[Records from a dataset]

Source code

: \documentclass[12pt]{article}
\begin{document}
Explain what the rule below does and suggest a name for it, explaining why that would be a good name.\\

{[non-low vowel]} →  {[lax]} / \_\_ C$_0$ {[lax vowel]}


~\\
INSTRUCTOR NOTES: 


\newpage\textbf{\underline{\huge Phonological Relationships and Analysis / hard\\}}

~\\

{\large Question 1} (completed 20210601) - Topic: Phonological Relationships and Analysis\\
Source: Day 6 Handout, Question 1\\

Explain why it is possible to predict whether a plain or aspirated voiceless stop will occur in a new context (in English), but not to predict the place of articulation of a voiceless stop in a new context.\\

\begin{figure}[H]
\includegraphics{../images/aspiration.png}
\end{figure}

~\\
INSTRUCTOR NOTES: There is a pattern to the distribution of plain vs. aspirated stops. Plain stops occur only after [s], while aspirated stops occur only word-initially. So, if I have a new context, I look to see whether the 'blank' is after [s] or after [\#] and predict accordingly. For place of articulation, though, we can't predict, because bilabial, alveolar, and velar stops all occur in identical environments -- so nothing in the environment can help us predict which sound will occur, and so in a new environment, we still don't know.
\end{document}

- EXERCISE REQUIREMENTS -
Copy each line of the data that contains the word "context", leaving the other lines out.

- RESULT FOR THIS EXERCISE -
Explain why it is possible to predict whether a plain or aspirated voiceless stop will occur in a new context (in English), but not to predict the place of articulation of a voiceless stop in a new context.\\
INSTRUCTOR NOTES: There is a pattern to the distribution of plain vs. aspirated stops. Plain stops occur only after [s], while aspirated stops occur only word-initially. So, if I have a new context, I look to see whether the 'blank' is after [s] or after [\#] and predict accordingly. For place of articulation, though, we can't predict, because bilabial, alveolar, and velar stops all occur in identical environments -- so nothing in the environment can help us predict which sound will occur, and so in a new environment, we still don't know.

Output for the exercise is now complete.